Allied Nevada Gold Corp. (OTCMKTS:ANVGQ) reported minimal progress in reducing its massive debt load as it struggles to find liquidity to carry on its operations. There seems to be no royalty streaming deal or JV agreement that would de-risk Allied Nevada’s stocks and send prices soaring. The management failed to address the most pressing concerns as the situations becomes dire.

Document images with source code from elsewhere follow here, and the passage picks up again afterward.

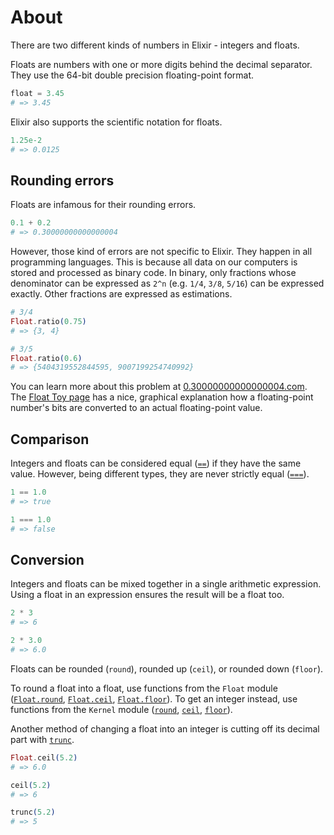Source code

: # About

There are two different kinds of numbers in Elixir - integers and floats.

Floats are numbers with one or more digits behind the decimal separator. They use the 64-bit double precision floating-point format.

```elixir
float = 3.45
# => 3.45
```

Elixir also supports the scientific notation for floats.

```elixir
1.25e-2
# => 0.0125
```

## Rounding errors

Floats are infamous for their rounding errors.

```elixir
0.1 + 0.2
# => 0.30000000000000004
```

However, those kind of errors are not specific to Elixir. They happen in all programming languages. This is because all data on our computers is stored and processed as binary code. In binary, only fractions whose denominator can be expressed as `2^n` (e.g. `1/4`, `3/8`, `5/16`) can be expressed exactly. Other fractions are expressed as estimations.

```elixir
# 3/4
Float.ratio(0.75)
# => {3, 4}

# 3/5
Float.ratio(0.6)
# => {5404319552844595, 9007199254740992}
```

You can learn more about this problem at [0.30000000000000004.com][0.30000000000000004.com]. The [Float Toy page][evanw.github.io-float-toy] has a nice, graphical explanation how a floating-point number's bits are converted to an actual floating-point value.

## Comparison

Integers and floats can be considered equal ([`==`][kernel-equal]) if they have the same value. However, being different types, they are never strictly equal ([`===`][kernel-strictly-equal]).

```elixir
1 == 1.0
# => true

1 === 1.0
# => false
```

## Conversion

Integers and floats can be mixed together in a single arithmetic expression. Using a float in an expression ensures the result will be a float too.

```elixir
2 * 3
# => 6

2 * 3.0
# => 6.0
```

Floats can be rounded (`round`), rounded up (`ceil`), or rounded down (`floor`).

To round a float into a float, use functions from the `Float` module ([`Float.round`][float-round], [`Float.ceil`][float-ceil], [`Float.floor`][float-floor]). To get an integer instead, use functions from the `Kernel` module ([`round`][kernel-round], [`ceil`][kernel-ceil], [`floor`][kernel-floor]).

Another method of changing a float into an integer is cutting off its decimal part with [`trunc`][kernel-trunc].

```elixir
Float.ceil(5.2)
# => 6.0

ceil(5.2)
# => 6

trunc(5.2)
# => 5
```

[0.30000000000000004.com]: https://0.30000000000000004.com/
[evanw.github.io-float-toy]: https://evanw.github.io/float-toy/
[arbitrary-precision-arithmetic]: https://en.wikipedia.org/wiki/Arbitrary-precision_arithmetic
[kernel-equal]: https://hexdocs.pm/elixir/Kernel.html#==/2
[kernel-strictly-equal]: https://hexdocs.pm/elixir/Kernel.html#===/2
[kernel-round]: https://hexdocs.pm/elixir/Kernel.html#round/1
[kernel-ceil]: https://hexdocs.pm/elixir/Kernel.html#ceil/1
[kernel-floor]: https://hexdocs.pm/elixir/Kernel.html#floor/1
[kernel-trunc]: https://hexdocs.pm/elixir/Kernel.html#trunc/1
[float-round]: https://hexdocs.pm/elixir/Float.html#round/2
[float-ceil]: https://hexdocs.pm/elixir/Float.html#ceil/2
[float-floor]: https://hexdocs.pm/elixir/Float.html#floor/2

Allied Nevada owns the Hycroft Mine in region Nevada. It is a huge project with almost 250,000 oz. of annual gold production. In developing Hycroft Mine, the company opted for a substantial amount of debt. Also, it ramp-up program coincided with a sharp drop in the gold price, leaving the company in a dismal situation.
The production costs
Allied Nevada Gold Corp. (OTCMKTS:ANVGQ) production costs in 2013 didn’t accounted the financial obligations, indicating that the Hycroft mine was barely reporting a profit. It implies it didn’t consider the impact of slump in the gold prices which would turn down its cash flow negative. Given, the debt load of Allied Nevada, It was a bad situation for the company. On the other hand, rising gold prices would have helped it to mitigate its financing expenses relative to its cash-flow.
The reality check
The gold prices remained weak, and Allied Nevada debt proved to be a burden in FY2014. The production costs surged, and the thin margins failed to compensate for increased operating costs. The market conditions became unfavorable for the company. The market expected that dire financial performance would force Allied Nevada to opt for a JV or a royalty and streaming deal. As of now, it has not materialized. Even if the company managed to get a conservative deal, the stocks would rally as they have tremendous upside. Last month, the company reported its 4Q results which reflected an increase in silver and gold production to almost 250,000 gold equivalent ounces.